Emerald knew that she outshone every other girl in the room.
‘It’s very generous of people to invite me to so many lovely parties,’ Emerald continued with fake modesty. ‘But I lost my father when I was very young and it makes me feel sad when I see other girls with their fathers.’
‘Yes, I can understand that,’ the duke agreed. Now she had touched his emotions, Emerald knew, because he too had lost his father at a young age.
‘I’m dreading my ball,’ Emerald confided. ‘It will be held at home at Lenchester House in Eaton Square, of course, just as my father would have wanted, but I won’t be able to enjoy it properly without him there.’
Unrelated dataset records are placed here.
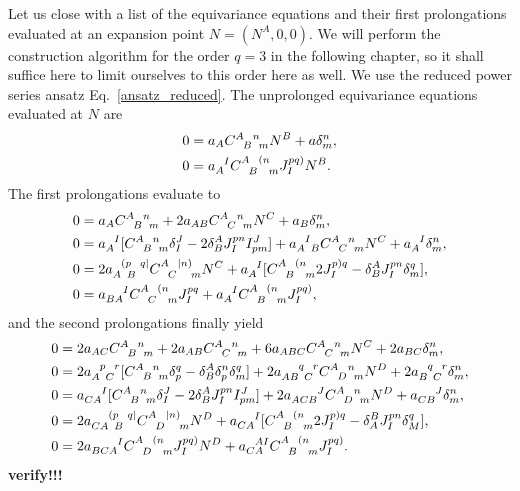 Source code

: Let us close with a list of the equivariance equations and their first prolongations evaluated at an expansion point $N = (N^A,0,0)$. We will perform the construction algorithm for the order $q=3$ in the following chapter, so it shall suffice here to limit ourselves to this order here as well. We use the reduced power series ansatz Eq.~\ref{ansatz_reduced}. The unprolonged equivariance equations evaluated at $N$ are
\begin{equation}
  \begin{aligned}
    0 &{} = a_A \gmc{A}{B}{n}{m} N^B + a \delta^n_m, \\
    0 &{} = a_A^{\hphantom AI}\gmc{A}{B}{(n}{m} J^{pq)}_I N^B.
  \end{aligned}
\end{equation}
The first prolongations evaluate to
\begin{equation}
  \begin{aligned}
    0 &{} = a_A \gmc{A}{B}{n}{m} + 2 a_{AB} \gmc{A}{C}{n}{m} N^C + a_B \delta^n_m, \\
    0 &{} = a_A^{\hphantom AI}\lbrack \gmc{A}{B}{n}{m} \delta^J_I - 2\delta^A_B J^{pn}_I I^J_{pm}\rbrack + a_{A\hphantom IB}^{\hphantom AI}\gmc{A}{C}{n}{m} N^C + a_A^{\hphantom AI} \delta^n_m, \\
    0 &{} = 2a_{A \hphantom pB}^{\hphantom A(p\hphantom Bq\mid} \gmc{A}{C}{\mid n)}{m} N^C + a_A^{\hphantom AI}\lbrack \gmc{A}{B}{(n}{m} 2J^{p)q}_I - \delta^A_B J^{pn}_I \delta^q_m\rbrack, \\
    0 &{} = a_{BA}^{\hphantom{BA}I} \gmc{A}{C}{(n}{m} J^{pq}_I + a_A^{\hphantom AI}\gmc{A}{B}{(n}{m} J^{pq)}_I,
  \end{aligned}
\end{equation}
and the second prolongations finally yield
\begin{equation}
  \begin{aligned}
    0 &{} = 2 a_{AC} \gmc{A}{B}{n}{m} + 2 a_{AB} \gmc{A}{C}{n}{m} + 6 a_{ABC} \gmc{A}{C}{n}{m}N^C + 2a_{BC}\delta^n_m, \\
    0 &{} = 2 a_{A\hphantom pC}^{\hphantom Ap\hphantom Cr}\lbrack \gmc{A}{B}{n}{m} \delta^q_p - \delta^A_B\delta^n_p\delta^q_m \rbrack + 2a_{AB\hphantom qC}^{\hphantom{AB}q\hphantom Cr}\gmc{A}{D}{n}{m} N^D + 2a_{B\hphantom qC}^{\hphantom Bq\hphantom Cr}\delta^n_m, \\
    0 &{} = a_{CA}^{\hphantom{CA}I} \lbrack \gmc{A}{B}{n}{m} \delta^J_I - 2 \delta^A_B J^{pn}_I I^J_{pm} \rbrack + 2 a_{ACB}^{\hphantom{ACB}J} \gmc{A}{D}{n}{m} N^D + a_{CB}^{\hphantom{CB}J} \delta^n_m, \\
    0 &{} = 2a_{CA\hphantom{p}B}^{\hphantom{CA}(p\hphantom Bq\mid}\gmc{A}{D}{\mid n)}{m}N^D + a_{CA}^{\hphantom{CA}I} \lbrack \gmc{A}{B}{(n}{m} 2 J^{p)q}_I - \delta^B_A J^{pn}_I \delta^q_M \rbrack, \\
    0 &{} = 2a_{BCA}^{\hphantom{BCA}I} \gmc{A}{D}{(n}{m}J^{pq)}_I N^D + a_{CA}^{\hphantom CAI} \gmc{A}{B}{(n}{m} J^{pq)}_I.
  \end{aligned}
\end{equation}
\textbf{verify!!!}
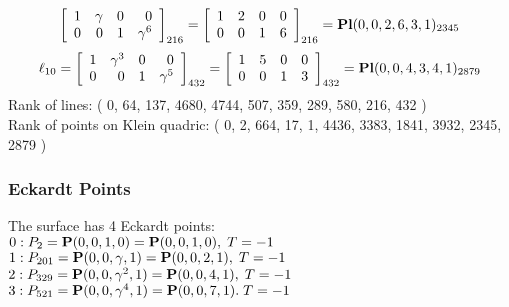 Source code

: \documentclass{article}
\newcommand{\bP}{{\bf P}}
\begin{document}
{$$\left[
\begin{array}{*{4}{r}}
1 & \gamma  & 0 & 0\\
0 & 0 & 1 & \gamma^{6}\\
\end{array}
\right]
_{216}
=
\left[
\begin{array}{*{4}c}
1  & 2  & 0  & 0\\
0  & 0  & 1  & 6\\
\end{array}
\right]_{216}
={\rm\bf Pl}(0,0,2,6,3,1 )_{2345}$$
$$
\ell_{10} = 
\left[
\begin{array}{*{4}{r}}
1 & \gamma^{3} & 0 & 0\\
0 & 0 & 1 & \gamma^{5}\\
\end{array}
\right]
_{432}
=
\left[
\begin{array}{*{4}c}
1  & 5  & 0  & 0\\
0  & 0  & 1  & 3\\
\end{array}
\right]_{432}
={\rm\bf Pl}(0,0,4,3,4,1 )_{2879}$$
Rank of lines: ( 0, 64, 137, 4680, 4744, 507, 359, 289, 580, 216, 432 )\\
Rank of points on Klein quadric: ( 0, 2, 664, 17, 1, 4436, 3383, 1841, 3932, 2345, 2879 )\\
\subsubsection*{Eckardt Points}
The surface has 4 Eckardt points:\\
$0 : P_{2}=\bP(0, 0, 1, 0) = \bP(0, 0, 1, 0),\; T= -1$\\
$1 : P_{201}=\bP(0, 0, \gamma , 1) = \bP(0, 0, 2, 1),\; T= -1$\\
$2 : P_{329}=\bP(0, 0, \gamma^{2}, 1) = \bP(0, 0, 4, 1),\; T= -1$\\
$3 : P_{521}=\bP(0, 0, \gamma^{4}, 1) = \bP(0, 0, 7, 1).\; T= -1$\\
}
\end{document}
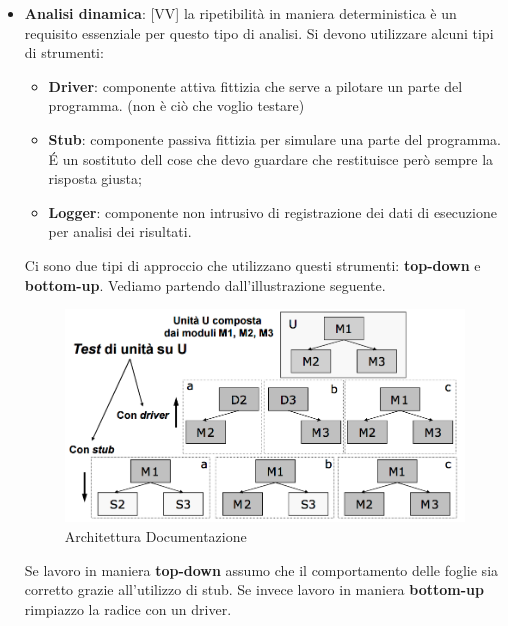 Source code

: \begin{itemize}
	\item \textbf{Analisi dinamica}: [VV] la ripetibilità in maniera deterministica è un requisito essenziale per questo tipo di analisi. Si devono utilizzare alcuni tipi di strumenti:
		\begin{itemize}
			\item \textbf{Driver}: componente attiva fittizia che serve a pilotare un parte del programma. (non è ciò che voglio testare)
			\item \textbf{Stub}: componente passiva fittizia per simulare una parte del programma. \'E un sostituto dell cose che devo guardare che restituisce però sempre la risposta giusta;
			\item \textbf{Logger}: componente non intrusivo di registrazione dei dati di esecuzione per analisi dei risultati.
		\end{itemize}
		\noindent
		Ci sono due tipi di approccio che utilizzano questi strumenti: \textbf{top-down} e \textbf{bottom-up}. Vediamo partendo dall'illustrazione seguente.
		\begin{figure}[htbp]
			\centering
			\includegraphics[scale=0.45]{img/stub_driver.png}
			\caption{Architettura Documentazione}
			\label{fig:arch_doc}
		\end{figure}
		Se lavoro in maniera \textbf{top-down} assumo che il comportamento delle foglie sia corretto grazie all'utilizzo di stub. Se invece lavoro in maniera \textbf{bottom-up} rimpiazzo la radice con un driver.








\end{itemize}

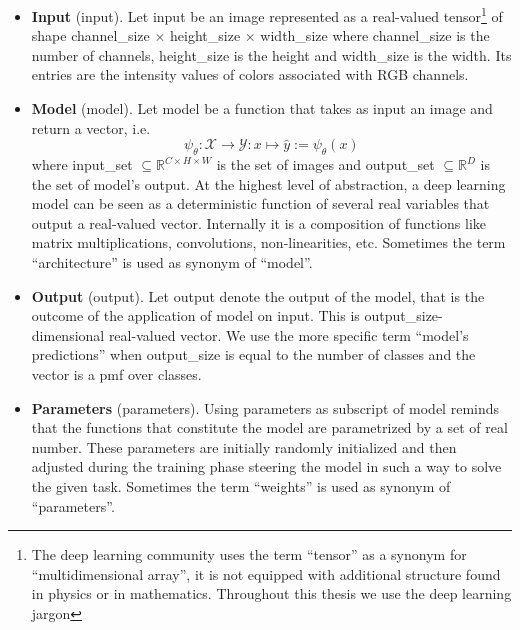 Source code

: \begin{itemize}
\item \textbf{Input} (\gls{input}). Let \gls{input} be an image represented as a real-valued tensor\footnote{The deep learning community uses the term ``tensor'' as a synonym for ``multidimensional array'', it is not equipped with additional structure found in physics or in mathematics. Throughout this thesis we use the deep learning jargon} of shape \gls{channel_size} $\times$ \gls{height_size} $\times$ \gls{width_size} where \gls{channel_size} is the number of channels, \gls{height_size} is the height and \gls{width_size} is the width. Its entries are the intensity values of colors associated with RGB channels.

\item \textbf{Model} (\gls{model}). Let \gls{model} be a function that takes as input an image and return a vector, i.e.\
\begin{equation}
  \psi_\theta: \mathcal{X} \to \mathcal{Y}
     : x \mapsto \hat{y} := \psi_\theta \left(x\right)
  \label{eq:model}
\end{equation}
where \gls{input_set} $\subseteq \mathbb{R}^{C \times H \times W}$ is the set of images and \gls{output_set} $\subseteq \mathbb{R}^{D}$ is the set of model's output. At the highest level of abstraction, a deep learning model can be seen as a deterministic function of several real variables that output a real-valued vector. Internally it is a composition of functions like matrix multiplications, convolutions, non-linearities, etc. Sometimes the term ``architecture'' is used as synonym of ``model''.

\item \textbf{Output} (\gls{output}). Let \gls{output} denote the output of the model, that is the outcome of the application of \gls{model} on \gls{input}. This is \gls{output_size}-dimensional real-valued vector. We use the more specific term ``model's predictions'' when \gls{output_size} is equal to the number of classes and the vector is a \acrfull{pmf} over classes.

\item \textbf{Parameters} (\gls{parameters}). Using \gls{parameters} as subscript of \gls{model}
reminds that the functions that constitute the model are parametrized by a set of real number. These parameters are initially randomly initialized and then adjusted during the training phase steering the model in such a way to solve the given task. Sometimes the term ``weights'' is used as synonym of ``parameters''.


\end{itemize}
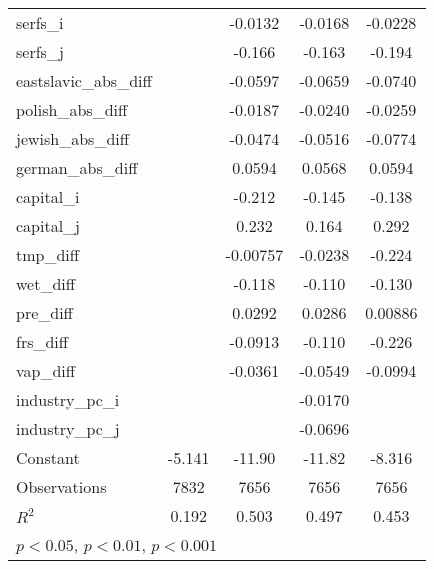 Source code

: {\begin{longtable}{l*{4}{c}}
serfs\_i             &                     &     -0.0132         &     -0.0168         &     -0.0228         \\
serfs\_j             &                     &      -0.166\sym{***}&      -0.163\sym{***}&      -0.194\sym{***}\\
eastslavic\_abs\_diff &                     &     -0.0597\sym{***}&     -0.0659\sym{***}&     -0.0740\sym{***}\\
polish\_abs\_diff     &                     &     -0.0187         &     -0.0240         &     -0.0259         \\
jewish\_abs\_diff     &                     &     -0.0474         &     -0.0516         &     -0.0774\sym{**} \\
german\_abs\_diff     &                     &      0.0594\sym{**} &      0.0568\sym{**} &      0.0594\sym{**} \\
capital\_i           &                     &      -0.212         &      -0.145         &      -0.138         \\
capital\_j           &                     &       0.232         &       0.164         &       0.292         \\
tmp\_diff            &                     &    -0.00757         &     -0.0238         &      -0.224\sym{***}\\
wet\_diff            &                     &      -0.118\sym{***}&      -0.110\sym{***}&      -0.130\sym{***}\\
pre\_diff            &                     &      0.0292\sym{***}&      0.0286\sym{***}&     0.00886\sym{*}  \\
frs\_diff            &                     &     -0.0913         &      -0.110         &      -0.226\sym{**} \\
vap\_diff            &                     &     -0.0361         &     -0.0549         &     -0.0994         \\
industry\_pc\_i       &                     &                     &     -0.0170         &                     \\
industry\_pc\_j       &                     &                     &     -0.0696         &                     \\
Constant            &      -5.141\sym{***}&      -11.90\sym{***}&      -11.82\sym{***}&      -8.316\sym{***}\\
\hline
Observations        &        7832         &        7656         &        7656         &        7656         \\
\(R^{2}\)           &       0.192         &       0.503         &       0.497         &       0.453         \\
\hline\hline
\multicolumn{5}{l}{\footnotesize \sym{*} \(p<0.05\), \sym{**} \(p<0.01\), \sym{***} \(p<0.001\)}\\
\end{longtable}
}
There, she had told him now where he could find her. There was only one more thing she needed to do.
‘I’ve always admired Her Royal Highness Princess Marina. She’s so elegant and gracious. I remember my father saying that. I’d love to meet her properly.’
Emerald managed to make her voice sound wistful and almost childlike. How could the duke refuse her? He couldn’t, of course.
‘Then please do allow me to introduce you.’
Already he was crooking his arm and politely waiting for her to place her hand on it.
‘Oh, would you?’ Emerald was the epitome of sparkling delight. Out of the corner of her eye she registered the resentment in Gwendolyn’s expression, along with the astonishment and envy on the faces of her fellow debs as the duke led her across the floor to where his mother was standing talking with some of the chaperones. But of course her attention wasn’t on her rivals but on the duke. The look in her own eyes was carefully designed to show him her pleasure in his company, just as her manner was planned to reveal her as sweetly innocent and slightly helpless, whilst at the same time extremely well born; things Emerald was sure he was bound to find attractive in a prospective wife. In forcing a one-to-one conversation on him she had achieved for herself something that even the most determined of débutante mothers had failed to do, and she had every reason to feel very pleased with herself indeed, Emerald decided as they reached the duke’s mother and her small entourage.
Princess Marina was elegant, Emerald admitted, elegant and regal, and quite definitely coolly distant with Emerald as she was presented to her. Without a single word being said or a look given, Emerald knew that the duke’s mother was well aware that Emerald had manipulated the duke into presenting Emerald to her, and that her behaviour had not gone down well. Princess Marina would, though, be forced to change her tune once Emerald was the new duchess, she thought smugly.
Afterwards when she had rejoined Gwendolyn and Lydia and her godmother, Emerald entertained herself by mentally rehearsing her married name: Her Royal Highness, The Duchess of Kent.
Edward and Emerald. How fortunate that they shared the same initial, almost as though it had always been meant to be, she sighed happily as Gwendolyn prattled on about tennis.
The duke was in the Royal Scots Greys, and now Emerald was intent on finding out discreetly who amongst the other debs might have a male relative with the Greys so that she could make a friend of her and suggest that some of the young officers were invited to one of the deb ‘teas’. It was, after all, customary for young officers from the household regiments to attend the season’s social events.